| EXTRACTED RECORDS |
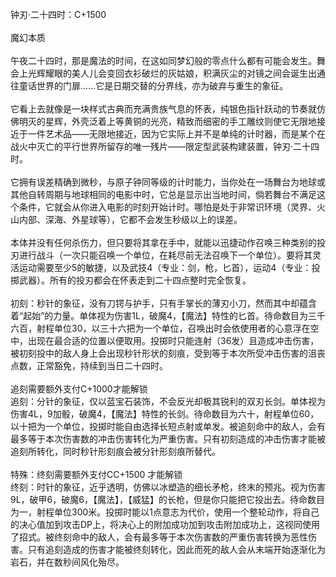 <title>钟刃二十四时</title>
<meta name="GENERATOR" content="WinCHM">
<meta http-equiv="Content-Type" content="text/html; charset=gb2312">
<br>钟刃·二十四时：C+1500 
<br>
<br>魔幻本质 
<br>
<br>午夜二十四时，那是魔法的时间，在这如同梦幻般的零点什么都有可能会发生。舞会上光辉耀眼的美人儿会变回衣衫破烂的灰姑娘，积满灰尘的对镜之间会诞生出通往童话世界的门扉……它是日期交替的分界线，亦为破弃与重生的象征。 
<br>
<br>它看上去就像是一块样式古典而充满贵族气息的怀表，纯银色指针跃动的节奏就仿佛明灭的星辉，外壳泛着上等黄铜的光亮，精致而细密的手工雕纹则使它无限地接近于一件艺术品——无限地接近，因为它实际上并不是单纯的计时器，而是某个在战火中灭亡的平行世界所留存的唯一残片——限定型武装构建装置，钟刃·二十四时。 
<br>
<br>它拥有误差精确到微秒，与原子钟同等级的计时能力，当你处在一场舞台为地球或其他自转周期与地球相同的电影中时，它总是显示出当地时间，倘若舞台不满足这个条件，它就会从你进入电影的时刻开始计时。哪怕是处于非常识环境（灵界、火山内部、深海、外星球等），它都不会发生秒级以上的误差。 
<br>
<br>本体并没有任何杀伤力，但只要将其拿在手中，就能以迅捷动作召唤三种类别的投刃进行战斗（一次只能召唤一个单位，在耗尽前无法召唤下一个单位）。要将其灵活运动需要至少5的敏捷，以及武技4（专业：剑，枪，匕首），运动4（专业：投掷武器）。所有的投刃都会在怀表走到二十四点整时完全恢复。 
<br>
<br>初刻：秒针的象征，没有刀锷与护手，只有手掌长的薄刃小刀，然而其中却蕴含着“起始”的力量。单体视为伤害1L，破魔4，【魔法】特性的匕首。待命数目为三千六百，射程单位30，以三十六把为一个单位，召唤出时会依使用者的心意浮在空中，出现在最合适的位置以便取用。投掷时只能连射（36发）且造成冲击伤害，被初刻投中的敌人身上会出现秒针形状的刻痕，受到等于本次所受冲击伤害的沮丧点数，正常豁免，持续到当日二十四时。 
<br>
<br>追刻需要额外支付C+1000才能解锁
<br>追刻：分针的象征，仅以蓝宝石装饰，不会反光却极其锐利的双刃长剑。单体视为伤害4L，9加骰，破魔4，【魔法】特性的长剑。待命数目为六十，射程单位60，以十把为一个单位，投掷时能自由选择长短点射或单发。被追刻命中的敌人，会有最多等于本次伤害数的冲击伤害转化为严重伤害。只有初刻造成的冲击伤害才能被追刻所转化，同时秒针形刻痕会被分针形刻痕所替代。 
<br>
<br>特殊：终刻需要额外支付CC+1500 才能解锁 
<br>终刻：时针的象征，近乎透明，仿佛以冰塑造的细长矛枪，终末的预兆。视为伤害9L，破甲6，破魔6，【魔法】，【威猛】的长枪，但是你只能把它投出去。待命数目为一，射程单位300米。投掷时能以1点意志为代价，使用一个整轮动作，将自己的决心值加到攻击DP上，将决心上的附加成功加到攻击附加成功上，这视同使用了招式。被终刻命中的敌人，会有最多等于本次伤害数的严重伤害转换为恶性伤害。只有追刻造成的伤害才能被终刻转化，因此而死的敌人会从末端开始逐渐化为岩石，并在数秒间风化殆尽。 
<br>
<br>
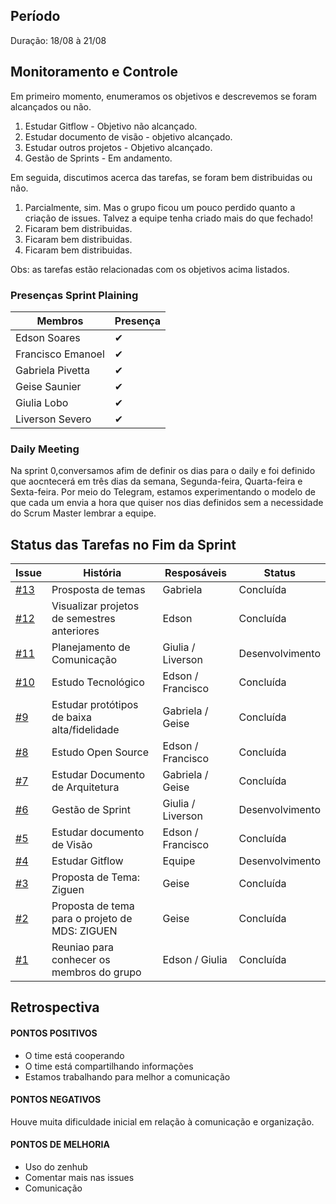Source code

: ## Período
Duração: 18/08 à 21/08

## Monitoramento e Controle

Em primeiro momento, enumeramos os objetivos e descrevemos se foram alcançados ou não.
1. Estudar Gitflow - Objetivo não alcançado.
2. Estudar documento de visão - objetivo alcançado.
3. Estudar outros projetos - Objetivo alcançado.
4. Gestão de Sprints - Em andamento.

Em seguida, discutimos acerca das tarefas, se foram bem distribuidas ou não.
1. Parcialmente, sim. Mas o grupo ficou um pouco perdido quanto a criação de issues.
Talvez a equipe tenha criado mais do que fechado!
2. Ficaram bem distribuidas.
3. Ficaram bem distribuidas.
4. Ficaram bem distribuidas.

Obs: as tarefas estão relacionadas com os objetivos acima listados.


### Presenças Sprint Plaining
| Membros  |  Presença  |
| ------------------- | ------------------- |
|  Edson Soares |   ✔  |
|  Francisco Emanoel |  ✔  |
|  Gabriela Pivetta |  ✔  |
|  Geise Saunier |  ✔  |
|  Giulia Lobo |  ✔  |
|  Liverson Severo | ✔  |

### Daily Meeting
Na sprint 0,conversamos afim de definir os dias para o daily e foi definido que aocntecerá em três dias da semana, Segunda-feira, Quarta-feira e Sexta-feira. Por meio do Telegram, estamos experimentando o modelo de que cada um envia a hora que quiser nos dias definidos sem a necessidade do Scrum Master lembrar a equipe.

## Status das Tarefas no Fim da Sprint
| **Issue** | **História** | **Resposáveis** | **Status** |
|--|--|--|--|
|  [#13](https://github.com/fga-eps-mds/2020-1--Grupo-1/issues/13) |  Prosposta de temas |  Gabriela |  Concluída |
|  [#12](https://github.com/fga-eps-mds/2020-1--Grupo-1/issues/12) |  Visualizar projetos de semestres anteriores |  Edson  |  Concluída |
|  [#11](https://github.com/fga-eps-mds/2020-1--Grupo-1/issues/11) |  Planejamento de Comunicação | Giulia / Liverson  |  Desenvolvimento |
|  [#10](https://github.com/fga-eps-mds/2020-1--Grupo-1/issues/10) |  Estudo Tecnológico | Edson / Francisco  |  Concluída |
|  [#9](https://github.com/fga-eps-mds/2020-1--Grupo-1/issues/9) |  Estudar protótipos de baixa alta/fidelidade | Gabriela / Geise  |  Concluída |
|  [#8](https://github.com/fga-eps-mds/2020-1--Grupo-1/issues/8) |  Estudo Open Source |  Edson / Francisco |  Concluída |
|  [#7](https://github.com/fga-eps-mds/2020-1--Grupo-1/issues/7) |  Estudar Documento de Arquitetura |  Gabriela / Geise |  Concluída |
|  [#6](https://github.com/fga-eps-mds/2020-1--Grupo-1/issues/6) |  Gestão de Sprint | Giulia / Liverson  |  Desenvolvimento |
|  [#5](https://github.com/fga-eps-mds/2020-1--Grupo-1/issues/5) |  Estudar documento de Visão | Edson / Francisco  |  Concluída |
|  [#4](https://github.com/fga-eps-mds/2020-1--Grupo-1/issues/4) |  Estudar Gitflow | Equipe  |  Desenvolvimento |
|  [#3](https://github.com/fga-eps-mds/2020-1--Grupo-1/issues/3) |  Proposta de Tema: Ziguen |  Geise |  Concluída |
|  [#2](https://github.com/fga-eps-mds/2020-1--Grupo-1/issues/2) |  Proposta de tema para o projeto de MDS: ZIGUEN |  Geise |  Concluída |
|  [#1](https://github.com/fga-eps-mds/2020-1--Grupo-1/issues/1) |  Reuniao para conhecer os membros do grupo | Edson / Giulia  |  Concluída |

## Retrospectiva

#### PONTOS POSITIVOS
- O time está cooperando
- O time está compartilhando informações
- Estamos trabalhando para melhor a comunicação

#### PONTOS NEGATIVOS
Houve muita dificuldade inicial em relação à comunicação e organização.

#### PONTOS DE MELHORIA
- Uso do zenhub
- Comentar mais nas issues
- Comunicação
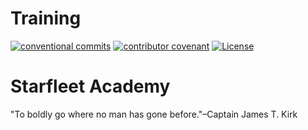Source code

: # Training

[![conventional commits](https://img.shields.io/badge/Conventional%20Commits-1.0.0-yellow.svg?style=for-the-badge&logo=conventionalcommits)](https://conventionalcommits.org)
[![contributor covenant](https://img.shields.io/badge/Contributor%20Covenant-2.1-4baaaa.svg?style=for-the-badge)](https://github.com/okp4/.github/blob/main/CODE_OF_CONDUCT.md)
[![License](https://img.shields.io/badge/License-Apache%202.0-blue.svg?style=for-the-badge)](https://opensource.org/licenses/apache-2-0)

# Starfleet Academy

"To boldly go where no man has gone before."–Captain James T. Kirk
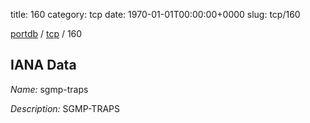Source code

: title: 160
category: tcp
date: 1970-01-01T00:00:00+0000
slug: tcp/160

[portdb](/) / [tcp](/category/tcp.html) / 160


## IANA Data

_Name:_ sgmp-traps

_Description:_ SGMP-TRAPS

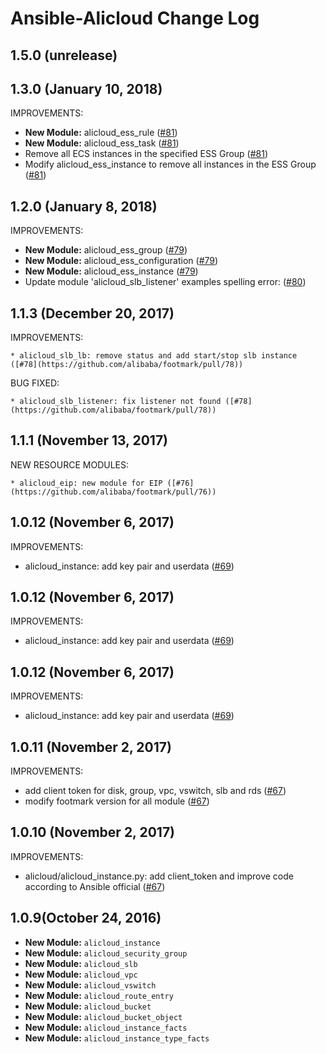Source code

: # Ansible-Alicloud Change Log

## 1.5.0 (unrelease)

## 1.3.0 (January 10, 2018)

IMPROVEMENTS:

  * **New Module:** alicloud_ess_rule ([#81](https://github.com/alibaba/footmark/pull/81))
  * **New Module:** alicloud_ess_task ([#81](https://github.com/alibaba/footmark/pull/81))
  * Remove all ECS instances in the specified ESS Group ([#81](https://github.com/alibaba/footmark/pull/81))
  * Modify alicloud_ess_instance to remove all instances in the ESS Group ([#81](https://github.com/alibaba/footmark/pull/81))


## 1.2.0 (January 8, 2018)

IMPROVEMENTS:

  * **New Module:** alicloud_ess_group ([#79](https://github.com/alibaba/footmark/pull/79))
  * **New Module:** alicloud_ess_configuration ([#79](https://github.com/alibaba/footmark/pull/79))
  * **New Module:** alicloud_ess_instance ([#79](https://github.com/alibaba/footmark/pull/79))
  * Update module 'alicloud_slb_listener' examples spelling error: ([#80](https://github.com/alibaba/footmark/pull/80))


## 1.1.3 (December 20, 2017)

IMPROVEMENTS:

    * alicloud_slb_lb: remove status and add start/stop slb instance ([#78](https://github.com/alibaba/footmark/pull/78))

BUG FIXED:

    * alicloud_slb_listener: fix listener not found ([#78](https://github.com/alibaba/footmark/pull/78))


## 1.1.1 (November 13, 2017)

NEW RESOURCE MODULES:

    * alicloud_eip: new module for EIP ([#76](https://github.com/alibaba/footmark/pull/76))

## 1.0.12 (November 6, 2017)

IMPROVEMENTS:

  * alicloud_instance: add key pair and userdata ([#69](https://github.com/alibaba/footmark/pull/69))


## 1.0.12 (November 6, 2017)

IMPROVEMENTS:

  * alicloud_instance: add key pair and userdata ([#69](https://github.com/alibaba/footmark/pull/69))


## 1.0.12 (November 6, 2017)

IMPROVEMENTS:

  * alicloud_instance: add key pair and userdata ([#69](https://github.com/alibaba/footmark/pull/69))


## 1.0.11 (November 2, 2017)

IMPROVEMENTS:

  * add client token for disk, group, vpc, vswitch, slb and rds ([#67](https://github.com/alibaba/footmark/pull/67))
  * modify footmark version for all module ([#67](https://github.com/alibaba/footmark/pull/67))


## 1.0.10 (November 2, 2017)

IMPROVEMENTS:

  * alicloud/alicloud_instance.py: add client_token and improve code according to Ansible official ([#67](https://github.com/alibaba/footmark/pull/67))


## 1.0.9(October 24, 2016)

  * **New Module:** `alicloud_instance`
  * **New Module:** `alicloud_security_group`
  * **New Module:** `alicloud_slb`
  * **New Module:** `alicloud_vpc`
  * **New Module:** `alicloud_vswitch`
  * **New Module:** `alicloud_route_entry`
  * **New Module:** `alicloud_bucket`
  * **New Module:** `alicloud_bucket_object`
  * **New Module:** `alicloud_instance_facts`
  * **New Module:** `alicloud_instance_type_facts`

| EXERCISE BRIEF |
Within the listing above, the lines starting at the one containing "<br>特殊：终刻需要额外支付CC+1500 才能解锁" and ending at the one containing "Planejamento de Comunicação" are to be returned exactly. Omit the pictures.

| FINAL ANSWER |
<br>特殊：终刻需要额外支付CC+1500 才能解锁 
<br>终刻：时针的象征，近乎透明，仿佛以冰塑造的细长矛枪，终末的预兆。视为伤害9L，破甲6，破魔6，【魔法】，【威猛】的长枪，但是你只能把它投出去。待命数目为一，射程单位300米。投掷时能以1点意志为代价，使用一个整轮动作，将自己的决心值加到攻击DP上，将决心上的附加成功加到攻击附加成功上，这视同使用了招式。被终刻命中的敌人，会有最多等于本次伤害数的严重伤害转换为恶性伤害。只有追刻造成的伤害才能被终刻转化，因此而死的敌人会从末端开始逐渐化为岩石，并在数秒间风化殆尽。 
<br>
<br>
Source code

: ## Período
Duração: 18/08 à 21/08

## Monitoramento e Controle

Em primeiro momento, enumeramos os objetivos e descrevemos se foram alcançados ou não.
1. Estudar Gitflow - Objetivo não alcançado.
2. Estudar documento de visão - objetivo alcançado.
3. Estudar outros projetos - Objetivo alcançado.
4. Gestão de Sprints - Em andamento.

Em seguida, discutimos acerca das tarefas, se foram bem distribuidas ou não.
1. Parcialmente, sim. Mas o grupo ficou um pouco perdido quanto a criação de issues.
Talvez a equipe tenha criado mais do que fechado!
2. Ficaram bem distribuidas.
3. Ficaram bem distribuidas.
4. Ficaram bem distribuidas.

Obs: as tarefas estão relacionadas com os objetivos acima listados.


### Presenças Sprint Plaining
| Membros  |  Presença  |
| ------------------- | ------------------- |
|  Edson Soares |   ✔  |
|  Francisco Emanoel |  ✔  |
|  Gabriela Pivetta |  ✔  |
|  Geise Saunier |  ✔  |
|  Giulia Lobo |  ✔  |
|  Liverson Severo | ✔  |

### Daily Meeting
Na sprint 0,conversamos afim de definir os dias para o daily e foi definido que aocntecerá em três dias da semana, Segunda-feira, Quarta-feira e Sexta-feira. Por meio do Telegram, estamos experimentando o modelo de que cada um envia a hora que quiser nos dias definidos sem a necessidade do Scrum Master lembrar a equipe.

## Status das Tarefas no Fim da Sprint
| **Issue** | **História** | **Resposáveis** | **Status** |
|--|--|--|--|
|  [#13](https://github.com/fga-eps-mds/2020-1--Grupo-1/issues/13) |  Prosposta de temas |  Gabriela |  Concluída |
|  [#12](https://github.com/fga-eps-mds/2020-1--Grupo-1/issues/12) |  Visualizar projetos de semestres anteriores |  Edson  |  Concluída |
|  [#11](https://github.com/fga-eps-mds/2020-1--Grupo-1/issues/11) |  Planejamento de Comunicação | Giulia / Liverson  |  Desenvolvimento |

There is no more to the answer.